::: Record set
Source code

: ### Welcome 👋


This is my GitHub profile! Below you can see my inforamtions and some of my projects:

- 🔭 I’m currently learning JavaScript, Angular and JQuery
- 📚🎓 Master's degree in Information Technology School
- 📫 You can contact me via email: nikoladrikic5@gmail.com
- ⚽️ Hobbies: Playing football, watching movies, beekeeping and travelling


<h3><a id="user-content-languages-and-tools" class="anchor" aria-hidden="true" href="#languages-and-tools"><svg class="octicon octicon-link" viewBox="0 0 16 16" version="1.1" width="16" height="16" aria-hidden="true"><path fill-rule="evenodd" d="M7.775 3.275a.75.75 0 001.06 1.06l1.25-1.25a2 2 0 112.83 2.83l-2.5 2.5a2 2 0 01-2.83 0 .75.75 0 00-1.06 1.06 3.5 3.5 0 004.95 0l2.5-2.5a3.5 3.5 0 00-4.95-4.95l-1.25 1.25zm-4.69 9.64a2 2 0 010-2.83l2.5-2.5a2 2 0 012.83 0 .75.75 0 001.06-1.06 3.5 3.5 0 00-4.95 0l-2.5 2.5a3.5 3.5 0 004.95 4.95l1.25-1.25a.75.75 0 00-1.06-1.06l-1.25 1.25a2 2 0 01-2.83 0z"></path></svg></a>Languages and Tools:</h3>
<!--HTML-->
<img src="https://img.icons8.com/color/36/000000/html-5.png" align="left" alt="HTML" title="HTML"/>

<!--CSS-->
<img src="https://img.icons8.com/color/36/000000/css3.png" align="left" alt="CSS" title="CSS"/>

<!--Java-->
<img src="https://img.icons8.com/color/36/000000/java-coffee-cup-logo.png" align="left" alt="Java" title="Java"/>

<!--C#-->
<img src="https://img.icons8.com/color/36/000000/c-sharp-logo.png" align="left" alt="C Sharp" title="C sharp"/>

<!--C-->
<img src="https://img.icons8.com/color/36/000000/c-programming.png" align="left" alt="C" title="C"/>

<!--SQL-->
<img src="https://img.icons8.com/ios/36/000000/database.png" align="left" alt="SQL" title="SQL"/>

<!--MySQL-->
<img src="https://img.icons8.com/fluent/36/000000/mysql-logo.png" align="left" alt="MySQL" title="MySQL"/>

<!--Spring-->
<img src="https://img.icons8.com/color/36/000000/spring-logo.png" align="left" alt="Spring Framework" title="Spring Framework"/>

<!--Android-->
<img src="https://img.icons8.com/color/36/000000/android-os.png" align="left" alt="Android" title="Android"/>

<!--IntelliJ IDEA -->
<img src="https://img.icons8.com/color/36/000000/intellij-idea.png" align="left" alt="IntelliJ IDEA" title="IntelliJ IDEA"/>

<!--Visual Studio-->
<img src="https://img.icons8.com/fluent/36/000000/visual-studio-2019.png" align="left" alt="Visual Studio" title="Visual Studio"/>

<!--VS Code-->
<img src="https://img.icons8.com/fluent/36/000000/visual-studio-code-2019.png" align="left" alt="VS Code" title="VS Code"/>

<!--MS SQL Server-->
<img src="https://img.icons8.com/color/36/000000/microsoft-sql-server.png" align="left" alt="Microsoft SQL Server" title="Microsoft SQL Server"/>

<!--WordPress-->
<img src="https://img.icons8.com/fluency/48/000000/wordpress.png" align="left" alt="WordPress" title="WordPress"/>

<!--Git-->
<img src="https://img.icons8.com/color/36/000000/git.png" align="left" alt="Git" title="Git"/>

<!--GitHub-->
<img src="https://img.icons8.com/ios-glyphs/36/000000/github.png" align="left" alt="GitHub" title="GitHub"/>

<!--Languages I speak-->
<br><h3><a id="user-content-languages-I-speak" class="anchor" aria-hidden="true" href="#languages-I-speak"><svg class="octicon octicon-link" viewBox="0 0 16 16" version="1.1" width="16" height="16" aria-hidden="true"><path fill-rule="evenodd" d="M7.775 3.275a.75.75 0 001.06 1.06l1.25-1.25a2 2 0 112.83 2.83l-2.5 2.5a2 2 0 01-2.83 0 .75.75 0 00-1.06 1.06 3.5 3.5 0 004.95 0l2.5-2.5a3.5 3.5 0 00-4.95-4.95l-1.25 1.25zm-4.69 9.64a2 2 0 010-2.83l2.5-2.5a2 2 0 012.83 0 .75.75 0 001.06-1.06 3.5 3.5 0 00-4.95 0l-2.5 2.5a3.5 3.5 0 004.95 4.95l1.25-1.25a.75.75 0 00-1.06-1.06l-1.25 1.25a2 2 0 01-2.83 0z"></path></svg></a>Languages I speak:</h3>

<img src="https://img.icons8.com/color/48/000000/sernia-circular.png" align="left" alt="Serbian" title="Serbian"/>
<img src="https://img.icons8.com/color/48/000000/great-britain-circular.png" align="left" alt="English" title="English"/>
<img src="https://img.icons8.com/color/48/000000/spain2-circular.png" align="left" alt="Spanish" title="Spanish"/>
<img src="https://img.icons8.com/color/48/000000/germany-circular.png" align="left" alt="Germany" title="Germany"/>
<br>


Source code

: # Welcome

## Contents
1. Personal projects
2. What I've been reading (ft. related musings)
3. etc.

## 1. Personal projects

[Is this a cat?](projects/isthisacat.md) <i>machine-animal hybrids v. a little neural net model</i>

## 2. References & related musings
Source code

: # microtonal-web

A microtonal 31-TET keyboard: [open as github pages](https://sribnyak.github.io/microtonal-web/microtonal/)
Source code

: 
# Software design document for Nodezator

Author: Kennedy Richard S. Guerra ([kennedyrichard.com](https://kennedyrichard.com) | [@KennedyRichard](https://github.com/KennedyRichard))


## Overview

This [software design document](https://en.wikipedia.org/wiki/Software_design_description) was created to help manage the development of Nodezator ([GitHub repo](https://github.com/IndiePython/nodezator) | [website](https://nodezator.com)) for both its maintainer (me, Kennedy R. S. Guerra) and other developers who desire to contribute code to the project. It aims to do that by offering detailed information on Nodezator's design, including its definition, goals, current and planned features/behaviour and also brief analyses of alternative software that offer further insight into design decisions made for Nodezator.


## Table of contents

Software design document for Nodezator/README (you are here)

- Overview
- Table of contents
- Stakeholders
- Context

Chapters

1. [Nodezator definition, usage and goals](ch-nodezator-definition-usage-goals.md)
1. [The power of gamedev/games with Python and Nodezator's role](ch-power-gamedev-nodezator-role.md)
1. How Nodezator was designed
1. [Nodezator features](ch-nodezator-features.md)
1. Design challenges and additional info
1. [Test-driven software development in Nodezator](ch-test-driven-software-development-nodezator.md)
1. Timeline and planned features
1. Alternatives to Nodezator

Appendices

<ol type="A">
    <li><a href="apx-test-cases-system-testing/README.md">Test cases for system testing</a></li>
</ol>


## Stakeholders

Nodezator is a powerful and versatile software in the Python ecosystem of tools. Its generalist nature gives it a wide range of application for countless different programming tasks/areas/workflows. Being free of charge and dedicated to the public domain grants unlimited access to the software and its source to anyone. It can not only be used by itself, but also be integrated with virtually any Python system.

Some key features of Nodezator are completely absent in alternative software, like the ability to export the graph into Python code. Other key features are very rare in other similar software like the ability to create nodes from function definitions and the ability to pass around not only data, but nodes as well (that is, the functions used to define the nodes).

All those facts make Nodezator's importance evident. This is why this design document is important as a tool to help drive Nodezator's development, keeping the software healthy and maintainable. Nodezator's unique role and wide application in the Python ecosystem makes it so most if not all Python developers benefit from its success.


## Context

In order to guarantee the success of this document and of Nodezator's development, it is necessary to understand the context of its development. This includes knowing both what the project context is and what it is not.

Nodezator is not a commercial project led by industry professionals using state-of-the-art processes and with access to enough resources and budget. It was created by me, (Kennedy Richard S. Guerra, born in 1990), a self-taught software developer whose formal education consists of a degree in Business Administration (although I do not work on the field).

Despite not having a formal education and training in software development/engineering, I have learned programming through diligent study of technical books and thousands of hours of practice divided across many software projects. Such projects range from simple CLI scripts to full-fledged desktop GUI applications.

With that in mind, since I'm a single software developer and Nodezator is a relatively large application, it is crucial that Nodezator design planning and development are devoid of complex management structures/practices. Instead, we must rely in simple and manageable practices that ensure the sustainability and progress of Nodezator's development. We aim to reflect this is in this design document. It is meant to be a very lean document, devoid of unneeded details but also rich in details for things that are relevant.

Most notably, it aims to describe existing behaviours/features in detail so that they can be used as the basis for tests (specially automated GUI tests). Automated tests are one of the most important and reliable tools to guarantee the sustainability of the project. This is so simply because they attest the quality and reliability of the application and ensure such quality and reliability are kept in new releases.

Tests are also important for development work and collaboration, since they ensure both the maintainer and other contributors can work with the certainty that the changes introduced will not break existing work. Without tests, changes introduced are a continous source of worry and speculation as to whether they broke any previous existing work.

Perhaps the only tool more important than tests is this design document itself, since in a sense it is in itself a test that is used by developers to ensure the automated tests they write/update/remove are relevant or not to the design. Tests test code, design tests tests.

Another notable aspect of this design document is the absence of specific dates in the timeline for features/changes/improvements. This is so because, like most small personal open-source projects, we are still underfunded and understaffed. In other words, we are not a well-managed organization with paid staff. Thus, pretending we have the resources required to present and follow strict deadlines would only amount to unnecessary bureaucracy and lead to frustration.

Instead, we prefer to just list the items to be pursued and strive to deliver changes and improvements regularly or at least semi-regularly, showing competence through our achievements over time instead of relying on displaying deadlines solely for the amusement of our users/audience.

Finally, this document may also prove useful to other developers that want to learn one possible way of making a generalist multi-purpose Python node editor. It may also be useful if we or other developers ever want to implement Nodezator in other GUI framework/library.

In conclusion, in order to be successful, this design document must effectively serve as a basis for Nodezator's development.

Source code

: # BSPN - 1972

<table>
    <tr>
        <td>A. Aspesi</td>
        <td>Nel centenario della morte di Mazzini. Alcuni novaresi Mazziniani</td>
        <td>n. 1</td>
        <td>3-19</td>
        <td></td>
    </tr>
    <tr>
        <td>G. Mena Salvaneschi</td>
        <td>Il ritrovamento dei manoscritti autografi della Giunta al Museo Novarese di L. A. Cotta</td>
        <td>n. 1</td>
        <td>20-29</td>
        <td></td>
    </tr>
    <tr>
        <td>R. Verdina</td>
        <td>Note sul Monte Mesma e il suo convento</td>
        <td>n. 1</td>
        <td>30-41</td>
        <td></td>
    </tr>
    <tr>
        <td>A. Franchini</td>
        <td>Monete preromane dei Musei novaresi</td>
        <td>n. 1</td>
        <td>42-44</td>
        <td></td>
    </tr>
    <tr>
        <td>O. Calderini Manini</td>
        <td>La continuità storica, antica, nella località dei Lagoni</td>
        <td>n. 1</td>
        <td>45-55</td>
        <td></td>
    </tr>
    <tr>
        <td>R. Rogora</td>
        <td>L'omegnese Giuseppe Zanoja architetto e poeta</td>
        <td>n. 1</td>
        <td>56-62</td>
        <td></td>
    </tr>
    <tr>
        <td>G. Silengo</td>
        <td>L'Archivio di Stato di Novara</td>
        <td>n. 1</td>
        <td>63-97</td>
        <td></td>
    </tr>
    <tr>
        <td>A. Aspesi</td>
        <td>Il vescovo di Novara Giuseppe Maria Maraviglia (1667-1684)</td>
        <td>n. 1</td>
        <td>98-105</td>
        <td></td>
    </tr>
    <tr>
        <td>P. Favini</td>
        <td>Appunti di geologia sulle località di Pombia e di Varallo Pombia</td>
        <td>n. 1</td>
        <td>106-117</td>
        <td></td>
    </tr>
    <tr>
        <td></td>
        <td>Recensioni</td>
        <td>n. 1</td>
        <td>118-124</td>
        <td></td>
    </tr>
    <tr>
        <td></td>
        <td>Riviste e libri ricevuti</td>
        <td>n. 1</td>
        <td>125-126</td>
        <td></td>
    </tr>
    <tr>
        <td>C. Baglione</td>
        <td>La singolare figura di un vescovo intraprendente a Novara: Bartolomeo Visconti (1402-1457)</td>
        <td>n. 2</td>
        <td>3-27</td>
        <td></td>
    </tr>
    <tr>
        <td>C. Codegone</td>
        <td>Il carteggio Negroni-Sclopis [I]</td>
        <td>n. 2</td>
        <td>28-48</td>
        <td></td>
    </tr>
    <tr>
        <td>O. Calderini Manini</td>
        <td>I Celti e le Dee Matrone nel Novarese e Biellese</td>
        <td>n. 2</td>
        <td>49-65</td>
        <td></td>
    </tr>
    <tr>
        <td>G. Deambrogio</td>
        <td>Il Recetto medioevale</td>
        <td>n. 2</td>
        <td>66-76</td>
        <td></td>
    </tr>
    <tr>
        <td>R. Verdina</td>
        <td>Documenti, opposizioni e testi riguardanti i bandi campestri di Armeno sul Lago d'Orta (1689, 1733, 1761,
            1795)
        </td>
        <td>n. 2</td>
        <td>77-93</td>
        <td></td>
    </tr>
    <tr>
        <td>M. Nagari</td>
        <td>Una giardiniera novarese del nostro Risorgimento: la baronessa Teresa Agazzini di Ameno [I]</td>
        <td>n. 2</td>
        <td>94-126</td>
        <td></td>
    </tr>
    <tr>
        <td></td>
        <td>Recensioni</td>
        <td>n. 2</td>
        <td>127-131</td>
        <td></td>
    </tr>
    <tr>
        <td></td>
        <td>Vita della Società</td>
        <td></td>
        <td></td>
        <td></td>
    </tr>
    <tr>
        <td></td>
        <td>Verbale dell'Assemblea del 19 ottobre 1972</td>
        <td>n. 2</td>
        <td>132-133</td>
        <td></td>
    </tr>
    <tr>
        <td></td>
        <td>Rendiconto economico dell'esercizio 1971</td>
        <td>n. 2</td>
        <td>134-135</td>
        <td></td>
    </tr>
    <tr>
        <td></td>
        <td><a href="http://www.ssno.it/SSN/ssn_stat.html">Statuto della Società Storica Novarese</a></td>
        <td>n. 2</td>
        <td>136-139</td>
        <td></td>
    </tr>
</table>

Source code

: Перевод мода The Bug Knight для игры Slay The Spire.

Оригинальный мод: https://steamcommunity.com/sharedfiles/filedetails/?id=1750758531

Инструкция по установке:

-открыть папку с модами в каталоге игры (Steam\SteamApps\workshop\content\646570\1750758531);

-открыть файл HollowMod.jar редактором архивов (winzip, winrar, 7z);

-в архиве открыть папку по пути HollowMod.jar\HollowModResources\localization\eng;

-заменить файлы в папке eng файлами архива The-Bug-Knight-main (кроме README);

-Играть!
::::::
When a line holds the string "also", pull it out of the listing.

This [software design document](https://en.wikipedia.org/wiki/Software_design_description) was created to help manage the development of Nodezator ([GitHub repo](https://github.com/IndiePython/nodezator) | [website](https://nodezator.com)) for both its maintainer (me, Kennedy R. S. Guerra) and other developers who desire to contribute code to the project. It aims to do that by offering detailed information on Nodezator's design, including its definition, goals, current and planned features/behaviour and also brief analyses of alternative software that offer further insight into design decisions made for Nodezator.
Nodezator is a powerful and versatile software in the Python ecosystem of tools. Its generalist nature gives it a wide range of application for countless different programming tasks/areas/workflows. Being free of charge and dedicated to the public domain grants unlimited access to the software and its source to anyone. It can not only be used by itself, but also be integrated with virtually any Python system.
With that in mind, since I'm a single software developer and Nodezator is a relatively large application, it is crucial that Nodezator design planning and development are devoid of complex management structures/practices. Instead, we must rely in simple and manageable practices that ensure the sustainability and progress of Nodezator's development. We aim to reflect this is in this design document. It is meant to be a very lean document, devoid of unneeded details but also rich in details for things that are relevant.
Tests are also important for development work and collaboration, since they ensure both the maintainer and other contributors can work with the certainty that the changes introduced will not break existing work. Without tests, changes introduced are a continous source of worry and speculation as to whether they broke any previous existing work.
Finally, this document may also prove useful to other developers that want to learn one possible way of making a generalist multi-purpose Python node editor. It may also be useful if we or other developers ever want to implement Nodezator in other GUI framework/library.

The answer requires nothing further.